Take the entries below and print all of them exactly, please.

▶ [Record excerpts]
--- START ---

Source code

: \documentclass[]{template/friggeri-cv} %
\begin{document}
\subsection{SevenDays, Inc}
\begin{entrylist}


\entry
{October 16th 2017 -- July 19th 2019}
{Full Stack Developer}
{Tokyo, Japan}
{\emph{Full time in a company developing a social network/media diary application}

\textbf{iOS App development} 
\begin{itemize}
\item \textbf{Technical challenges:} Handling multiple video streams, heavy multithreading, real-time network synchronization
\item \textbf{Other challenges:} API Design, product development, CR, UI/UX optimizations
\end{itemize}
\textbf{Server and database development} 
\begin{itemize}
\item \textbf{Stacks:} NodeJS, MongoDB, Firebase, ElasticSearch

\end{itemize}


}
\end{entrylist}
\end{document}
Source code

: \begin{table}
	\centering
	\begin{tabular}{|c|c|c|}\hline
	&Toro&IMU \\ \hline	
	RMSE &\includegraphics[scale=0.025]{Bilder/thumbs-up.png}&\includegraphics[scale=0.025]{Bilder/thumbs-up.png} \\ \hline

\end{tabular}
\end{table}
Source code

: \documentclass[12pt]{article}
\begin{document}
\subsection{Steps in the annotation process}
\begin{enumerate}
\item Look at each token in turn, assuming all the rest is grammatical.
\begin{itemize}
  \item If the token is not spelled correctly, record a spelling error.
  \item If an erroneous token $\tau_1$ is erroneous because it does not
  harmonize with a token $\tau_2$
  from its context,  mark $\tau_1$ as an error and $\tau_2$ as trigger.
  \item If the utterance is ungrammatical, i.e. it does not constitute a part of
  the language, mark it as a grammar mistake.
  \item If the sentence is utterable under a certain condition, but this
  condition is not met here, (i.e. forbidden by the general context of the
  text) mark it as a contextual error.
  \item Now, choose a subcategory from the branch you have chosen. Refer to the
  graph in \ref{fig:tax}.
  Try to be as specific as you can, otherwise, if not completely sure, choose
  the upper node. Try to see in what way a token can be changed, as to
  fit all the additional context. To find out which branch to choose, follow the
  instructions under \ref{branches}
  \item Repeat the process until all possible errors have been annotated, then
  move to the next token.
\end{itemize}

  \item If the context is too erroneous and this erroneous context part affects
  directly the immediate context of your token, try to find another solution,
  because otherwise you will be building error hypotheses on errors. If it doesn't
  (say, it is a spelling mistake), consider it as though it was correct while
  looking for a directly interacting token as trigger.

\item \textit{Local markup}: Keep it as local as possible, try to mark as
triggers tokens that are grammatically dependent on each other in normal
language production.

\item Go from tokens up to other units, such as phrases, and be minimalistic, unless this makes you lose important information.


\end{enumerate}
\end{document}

--- END ---

▶ [Answer box]
Source code

: \documentclass[]{template/friggeri-cv} %
\begin{document}
\subsection{SevenDays, Inc}
\begin{entrylist}


\entry
{October 16th 2017 -- July 19th 2019}
{Full Stack Developer}
{Tokyo, Japan}
{\emph{Full time in a company developing a social network/media diary application}

\textbf{iOS App development} 
\begin{itemize}
\item \textbf{Technical challenges:} Handling multiple video streams, heavy multithreading, real-time network synchronization
\item \textbf{Other challenges:} API Design, product development, CR, UI/UX optimizations
\end{itemize}
\textbf{Server and database development} 
\begin{itemize}
\item \textbf{Stacks:} NodeJS, MongoDB, Firebase, ElasticSearch

\end{itemize}


}
\end{entrylist}
\end{document}
Source code

: \begin{table}
	\centering
	\begin{tabular}{|c|c|c|}\hline
	&Toro&IMU \\ \hline	
	RMSE &\includegraphics[scale=0.025]{Bilder/thumbs-up.png}&\includegraphics[scale=0.025]{Bilder/thumbs-up.png} \\ \hline

\end{tabular}
\end{table}
Source code

: \documentclass[12pt]{article}
\begin{document}
\subsection{Steps in the annotation process}
\begin{enumerate}
\item Look at each token in turn, assuming all the rest is grammatical.
\begin{itemize}
  \item If the token is not spelled correctly, record a spelling error.
  \item If an erroneous token $\tau_1$ is erroneous because it does not
  harmonize with a token $\tau_2$
  from its context,  mark $\tau_1$ as an error and $\tau_2$ as trigger.
  \item If the utterance is ungrammatical, i.e. it does not constitute a part of
  the language, mark it as a grammar mistake.
  \item If the sentence is utterable under a certain condition, but this
  condition is not met here, (i.e. forbidden by the general context of the
  text) mark it as a contextual error.
  \item Now, choose a subcategory from the branch you have chosen. Refer to the
  graph in \ref{fig:tax}.
  Try to be as specific as you can, otherwise, if not completely sure, choose
  the upper node. Try to see in what way a token can be changed, as to
  fit all the additional context. To find out which branch to choose, follow the
  instructions under \ref{branches}
  \item Repeat the process until all possible errors have been annotated, then
  move to the next token.
\end{itemize}

  \item If the context is too erroneous and this erroneous context part affects
  directly the immediate context of your token, try to find another solution,
  because otherwise you will be building error hypotheses on errors. If it doesn't
  (say, it is a spelling mistake), consider it as though it was correct while
  looking for a directly interacting token as trigger.

\item \textit{Local markup}: Keep it as local as possible, try to mark as
triggers tokens that are grammatically dependent on each other in normal
language production.

\item Go from tokens up to other units, such as phrases, and be minimalistic, unless this makes you lose important information.


\end{enumerate}
\end{document}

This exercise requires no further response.